§ WHAT TO WORK ON
Each entry below is to be printed verbatim.
<<<<
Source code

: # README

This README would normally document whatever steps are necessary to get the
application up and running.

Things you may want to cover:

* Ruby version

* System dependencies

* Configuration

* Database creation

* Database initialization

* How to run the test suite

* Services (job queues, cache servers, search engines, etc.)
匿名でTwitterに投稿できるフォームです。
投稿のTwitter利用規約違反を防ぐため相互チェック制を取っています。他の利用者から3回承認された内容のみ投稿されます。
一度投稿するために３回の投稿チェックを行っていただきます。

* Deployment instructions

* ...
>>>>
§ TASK RESPONSE
Source code

: # README

This README would normally document whatever steps are necessary to get the
application up and running.

Things you may want to cover:

* Ruby version

* System dependencies

* Configuration

* Database creation

* Database initialization

* How to run the test suite

* Services (job queues, cache servers, search engines, etc.)
匿名でTwitterに投稿できるフォームです。
投稿のTwitter利用規約違反を防ぐため相互チェック制を取っています。他の利用者から3回承認された内容のみ投稿されます。
一度投稿するために３回の投稿チェックを行っていただきます。

* Deployment instructions

* ...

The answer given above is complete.